Believe me, this isn't sour grapes. I survived school and have managed to do O.K. for myself, but something happened at work today that triggered this reveal. A few co-workers were talking about the shootings in Connecticut. When I walked into the room, an old man joked that "it sounded like something Dave would do.". I wasn't offended. I was annoyed.

The fact of the matter is there may have been a time when shooting up a school sounded like something I would do. When the Columbine tragedy happened, I was surprised but also sympathetic. I knew what it was like to feel the kind of rage that would drive young kids to take their frustrations out on those that torment them. In the end, I channelled that rage into motivation to become the man I've become today.

However, some kids channel that rage into pulling the trigger on an assault rifle. THAT is the epidemic we need to prevent. You don't make the world safer by campaigning to take guns off the street.

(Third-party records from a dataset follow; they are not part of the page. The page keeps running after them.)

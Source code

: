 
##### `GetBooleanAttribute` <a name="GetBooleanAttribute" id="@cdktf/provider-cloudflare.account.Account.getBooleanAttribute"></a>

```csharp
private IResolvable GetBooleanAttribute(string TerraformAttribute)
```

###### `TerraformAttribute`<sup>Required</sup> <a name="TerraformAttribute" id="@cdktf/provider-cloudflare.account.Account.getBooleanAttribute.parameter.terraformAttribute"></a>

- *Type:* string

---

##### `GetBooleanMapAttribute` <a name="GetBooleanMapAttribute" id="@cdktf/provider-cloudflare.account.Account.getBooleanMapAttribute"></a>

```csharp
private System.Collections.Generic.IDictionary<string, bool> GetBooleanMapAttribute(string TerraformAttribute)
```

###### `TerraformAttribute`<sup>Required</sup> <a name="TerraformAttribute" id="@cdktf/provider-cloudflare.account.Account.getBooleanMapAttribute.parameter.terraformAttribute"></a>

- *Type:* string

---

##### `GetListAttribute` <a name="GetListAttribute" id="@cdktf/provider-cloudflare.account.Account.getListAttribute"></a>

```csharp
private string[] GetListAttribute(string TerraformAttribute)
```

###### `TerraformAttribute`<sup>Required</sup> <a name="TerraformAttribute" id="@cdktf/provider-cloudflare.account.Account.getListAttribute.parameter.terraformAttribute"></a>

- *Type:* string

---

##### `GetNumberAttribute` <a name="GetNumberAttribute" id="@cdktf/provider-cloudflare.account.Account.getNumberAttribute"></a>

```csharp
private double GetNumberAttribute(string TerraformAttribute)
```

That day will never come. Medicating kids into a doped-up stupor won't help either.

The key is understanding the hate. It's understanding that kids can be cruel, that getting a bunch of celebrities to talk to them about bullying is only a small step. We still have a ways to go to make the most isolated kids in the world feel like they fit in. I never seriously considered shooting up a school or even let the frustrations of work tempt me into violence, but I understand where a kid might be pushed into extracting revenge.

We may never know why Adam Lanza did what he did, but something set him off. Maybe it was a childhood of feeling inadequate. Maybe it was boredom. Or maybe he was just a crazy fuck. Nobody knows, but I can't help but think that those that say how they can't understand how something like this could happen have probably never felt a basketball thrown at their back or a trash can around their head.

This piece won't reach the exposure it should. I opted to write it here as opposed to my normal spot on Bleacher Report because I want you to read every word, without any fancy editing. So, when you're hugging your children tonight or posting on Facebook about how you send prayers to the fallen, take time to remember the living. Take time to think about the kids out there who feel like the world has given up on them because it is THOSE kids who need your love, too. THOSE are the shoes you need to start walking in.

 
The irony of growing up a loner is that you don't realize you're not alone until it is too late. Every outcast wishes they can have a do-over and relive their childhood knowing what they know now. Today, I'm a survivor of a malicious and shallow school system that catered to the privileged. I still keep in contact with the Flaxmans, even if me and Rob have hardly spoke in years and I was terribly depressed over not being invited to his wedding. Dave, Will and I are still very close and I try not to think about my ex-girlfriend leaving me to go jerk them off.

2011: Me, Dave, Will and our friend, Jack. 20 years after we first met.


If you really want to put an end to incidents like these, put an end to bullying. Put an end to the torment. Listen to the voices of the kids who feel like the world doesn't give a damn about them. Get off your soapbox about gun control or happy pills and make sure your kid feels wanted.

Things worked out for me. I'm very lucky. Because you could have just as easily been reading about me in an entirely different light.

Sometimes, the happiest of endings come after the saddest of beginnings.